PROBLEM:
After locating the line that contains "<td>outbound_port</td>" in the records below, write out exactly that line and each line after it through the one that contains "<td>resp_code</td>", and nothing else.

-------

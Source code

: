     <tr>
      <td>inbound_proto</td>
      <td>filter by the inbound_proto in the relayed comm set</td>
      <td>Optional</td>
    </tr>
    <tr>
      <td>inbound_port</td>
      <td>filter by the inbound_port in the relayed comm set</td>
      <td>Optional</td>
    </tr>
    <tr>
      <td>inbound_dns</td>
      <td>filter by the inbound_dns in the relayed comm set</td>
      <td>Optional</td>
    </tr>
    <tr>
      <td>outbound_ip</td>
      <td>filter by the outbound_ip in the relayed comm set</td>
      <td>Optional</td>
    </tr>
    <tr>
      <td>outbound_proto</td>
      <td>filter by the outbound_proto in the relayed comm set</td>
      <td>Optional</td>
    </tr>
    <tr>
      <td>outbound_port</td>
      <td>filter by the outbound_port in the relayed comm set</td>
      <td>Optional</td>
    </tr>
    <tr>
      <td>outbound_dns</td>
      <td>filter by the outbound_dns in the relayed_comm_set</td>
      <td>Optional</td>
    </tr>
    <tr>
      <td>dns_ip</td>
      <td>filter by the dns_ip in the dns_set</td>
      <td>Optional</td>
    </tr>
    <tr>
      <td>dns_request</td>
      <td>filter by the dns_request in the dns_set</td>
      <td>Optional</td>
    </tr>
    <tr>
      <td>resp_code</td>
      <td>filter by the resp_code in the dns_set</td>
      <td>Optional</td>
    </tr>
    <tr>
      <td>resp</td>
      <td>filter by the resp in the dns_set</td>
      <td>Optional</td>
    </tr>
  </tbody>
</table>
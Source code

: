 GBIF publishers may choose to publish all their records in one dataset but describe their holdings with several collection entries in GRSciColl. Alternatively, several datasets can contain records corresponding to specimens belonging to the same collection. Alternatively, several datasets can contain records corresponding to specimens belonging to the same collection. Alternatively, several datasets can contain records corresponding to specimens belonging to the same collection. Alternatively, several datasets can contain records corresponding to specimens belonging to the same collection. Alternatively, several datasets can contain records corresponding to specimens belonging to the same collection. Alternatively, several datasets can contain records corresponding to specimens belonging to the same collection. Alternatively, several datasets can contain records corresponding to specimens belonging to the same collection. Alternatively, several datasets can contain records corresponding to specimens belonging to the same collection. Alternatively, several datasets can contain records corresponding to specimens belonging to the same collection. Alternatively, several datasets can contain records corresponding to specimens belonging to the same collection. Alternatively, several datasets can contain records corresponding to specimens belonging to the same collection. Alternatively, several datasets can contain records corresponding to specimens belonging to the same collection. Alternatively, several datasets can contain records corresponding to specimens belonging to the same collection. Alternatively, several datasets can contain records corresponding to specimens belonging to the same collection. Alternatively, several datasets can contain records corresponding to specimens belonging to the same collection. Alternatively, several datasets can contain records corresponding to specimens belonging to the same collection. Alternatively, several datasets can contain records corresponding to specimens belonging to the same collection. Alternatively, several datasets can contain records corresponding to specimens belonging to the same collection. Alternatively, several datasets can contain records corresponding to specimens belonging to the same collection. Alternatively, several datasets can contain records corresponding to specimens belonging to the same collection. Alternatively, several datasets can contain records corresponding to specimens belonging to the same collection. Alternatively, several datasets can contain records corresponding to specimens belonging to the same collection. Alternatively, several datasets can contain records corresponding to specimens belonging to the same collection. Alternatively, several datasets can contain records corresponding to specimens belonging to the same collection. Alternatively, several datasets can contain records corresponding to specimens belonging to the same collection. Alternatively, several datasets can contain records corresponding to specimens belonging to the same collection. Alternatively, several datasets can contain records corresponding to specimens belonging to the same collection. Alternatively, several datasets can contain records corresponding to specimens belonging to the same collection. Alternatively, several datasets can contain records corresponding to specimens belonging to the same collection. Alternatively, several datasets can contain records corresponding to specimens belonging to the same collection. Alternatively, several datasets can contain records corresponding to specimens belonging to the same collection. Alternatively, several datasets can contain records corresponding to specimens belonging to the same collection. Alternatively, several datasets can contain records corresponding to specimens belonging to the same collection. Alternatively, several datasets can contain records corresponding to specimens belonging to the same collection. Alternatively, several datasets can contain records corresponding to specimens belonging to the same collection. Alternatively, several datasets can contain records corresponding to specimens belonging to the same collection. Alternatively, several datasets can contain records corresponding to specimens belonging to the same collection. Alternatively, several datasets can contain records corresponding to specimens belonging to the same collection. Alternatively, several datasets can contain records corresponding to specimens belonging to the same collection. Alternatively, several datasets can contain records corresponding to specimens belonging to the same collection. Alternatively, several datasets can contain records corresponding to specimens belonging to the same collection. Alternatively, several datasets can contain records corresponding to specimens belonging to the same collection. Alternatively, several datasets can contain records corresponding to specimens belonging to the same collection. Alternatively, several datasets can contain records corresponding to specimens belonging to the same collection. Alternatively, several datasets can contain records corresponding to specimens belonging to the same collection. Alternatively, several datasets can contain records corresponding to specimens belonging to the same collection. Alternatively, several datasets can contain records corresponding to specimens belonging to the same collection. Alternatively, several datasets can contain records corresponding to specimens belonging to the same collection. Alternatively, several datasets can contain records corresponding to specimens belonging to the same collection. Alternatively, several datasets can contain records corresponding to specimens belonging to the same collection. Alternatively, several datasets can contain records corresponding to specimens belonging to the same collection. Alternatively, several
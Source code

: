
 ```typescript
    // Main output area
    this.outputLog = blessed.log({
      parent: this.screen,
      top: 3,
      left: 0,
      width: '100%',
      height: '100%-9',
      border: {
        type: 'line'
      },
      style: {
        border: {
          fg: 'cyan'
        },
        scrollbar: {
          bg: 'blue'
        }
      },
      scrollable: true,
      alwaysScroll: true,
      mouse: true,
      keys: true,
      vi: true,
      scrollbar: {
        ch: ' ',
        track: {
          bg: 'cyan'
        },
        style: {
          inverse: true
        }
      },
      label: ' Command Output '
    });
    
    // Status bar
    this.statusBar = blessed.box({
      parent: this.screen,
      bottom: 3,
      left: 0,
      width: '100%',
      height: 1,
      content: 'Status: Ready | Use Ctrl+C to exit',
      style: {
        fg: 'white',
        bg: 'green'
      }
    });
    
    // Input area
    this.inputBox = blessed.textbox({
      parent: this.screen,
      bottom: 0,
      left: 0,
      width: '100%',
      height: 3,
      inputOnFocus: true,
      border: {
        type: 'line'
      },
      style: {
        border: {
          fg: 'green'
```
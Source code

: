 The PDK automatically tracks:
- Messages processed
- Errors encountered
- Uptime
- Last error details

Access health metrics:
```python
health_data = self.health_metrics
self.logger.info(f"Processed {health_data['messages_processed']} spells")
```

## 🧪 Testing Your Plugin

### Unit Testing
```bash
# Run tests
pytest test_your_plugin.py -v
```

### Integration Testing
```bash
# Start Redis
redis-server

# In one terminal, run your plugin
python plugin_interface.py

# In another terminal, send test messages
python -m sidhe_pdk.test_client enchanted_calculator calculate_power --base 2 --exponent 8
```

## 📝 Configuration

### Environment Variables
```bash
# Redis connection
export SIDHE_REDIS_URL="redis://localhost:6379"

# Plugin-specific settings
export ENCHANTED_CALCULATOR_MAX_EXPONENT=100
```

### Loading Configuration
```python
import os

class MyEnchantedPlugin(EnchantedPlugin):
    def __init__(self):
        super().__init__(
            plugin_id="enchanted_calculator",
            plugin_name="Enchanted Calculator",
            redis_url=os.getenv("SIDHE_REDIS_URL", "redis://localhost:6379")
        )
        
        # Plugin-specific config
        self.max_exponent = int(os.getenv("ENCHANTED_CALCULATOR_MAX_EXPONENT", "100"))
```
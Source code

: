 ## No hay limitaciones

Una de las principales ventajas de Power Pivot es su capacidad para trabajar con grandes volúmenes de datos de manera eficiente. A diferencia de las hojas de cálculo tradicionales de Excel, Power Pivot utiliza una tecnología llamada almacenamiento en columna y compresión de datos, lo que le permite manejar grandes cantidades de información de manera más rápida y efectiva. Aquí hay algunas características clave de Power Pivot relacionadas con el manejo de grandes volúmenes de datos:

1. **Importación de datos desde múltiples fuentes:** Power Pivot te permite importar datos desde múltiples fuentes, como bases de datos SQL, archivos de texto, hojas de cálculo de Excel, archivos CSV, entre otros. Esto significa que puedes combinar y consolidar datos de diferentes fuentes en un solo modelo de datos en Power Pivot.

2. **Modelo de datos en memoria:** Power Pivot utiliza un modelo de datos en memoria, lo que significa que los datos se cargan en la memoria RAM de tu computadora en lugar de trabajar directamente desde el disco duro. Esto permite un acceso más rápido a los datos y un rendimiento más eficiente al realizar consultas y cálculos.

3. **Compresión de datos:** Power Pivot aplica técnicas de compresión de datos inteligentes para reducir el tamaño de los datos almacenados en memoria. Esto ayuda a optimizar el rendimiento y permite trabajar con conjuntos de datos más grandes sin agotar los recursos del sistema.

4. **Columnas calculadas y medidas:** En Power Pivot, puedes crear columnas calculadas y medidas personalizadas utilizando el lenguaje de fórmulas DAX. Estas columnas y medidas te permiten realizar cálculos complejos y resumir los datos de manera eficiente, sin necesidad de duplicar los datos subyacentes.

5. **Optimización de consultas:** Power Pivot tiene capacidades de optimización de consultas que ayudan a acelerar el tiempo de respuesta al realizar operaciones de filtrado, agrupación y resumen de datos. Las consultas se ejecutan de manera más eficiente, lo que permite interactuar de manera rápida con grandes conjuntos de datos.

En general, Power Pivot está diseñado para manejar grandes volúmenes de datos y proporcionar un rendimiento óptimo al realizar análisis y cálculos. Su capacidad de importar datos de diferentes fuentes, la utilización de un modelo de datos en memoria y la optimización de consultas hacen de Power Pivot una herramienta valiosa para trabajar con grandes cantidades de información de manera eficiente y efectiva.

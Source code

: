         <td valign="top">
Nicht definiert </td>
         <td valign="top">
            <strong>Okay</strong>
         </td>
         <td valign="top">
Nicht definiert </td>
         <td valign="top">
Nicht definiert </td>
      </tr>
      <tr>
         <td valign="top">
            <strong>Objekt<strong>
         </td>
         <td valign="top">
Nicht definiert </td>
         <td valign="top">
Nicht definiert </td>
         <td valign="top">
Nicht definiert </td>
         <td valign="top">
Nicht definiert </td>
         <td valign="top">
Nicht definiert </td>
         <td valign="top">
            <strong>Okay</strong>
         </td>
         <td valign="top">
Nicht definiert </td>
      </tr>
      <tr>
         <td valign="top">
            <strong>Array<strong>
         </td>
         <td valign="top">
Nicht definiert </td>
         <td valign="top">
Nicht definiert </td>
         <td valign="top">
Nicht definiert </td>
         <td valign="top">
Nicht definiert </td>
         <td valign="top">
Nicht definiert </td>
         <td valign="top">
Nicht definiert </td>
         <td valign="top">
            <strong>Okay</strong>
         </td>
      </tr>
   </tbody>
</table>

-------

SOLUTION FOR THIS TASK:
      <td>outbound_port</td>
      <td>filter by the outbound_port in the relayed comm set</td>
      <td>Optional</td>
    </tr>
    <tr>
      <td>outbound_dns</td>
      <td>filter by the outbound_dns in the relayed_comm_set</td>
      <td>Optional</td>
    </tr>
    <tr>
      <td>dns_ip</td>
      <td>filter by the dns_ip in the dns_set</td>
      <td>Optional</td>
    </tr>
    <tr>
      <td>dns_request</td>
      <td>filter by the dns_request in the dns_set</td>
      <td>Optional</td>
    </tr>
    <tr>
      <td>resp_code</td>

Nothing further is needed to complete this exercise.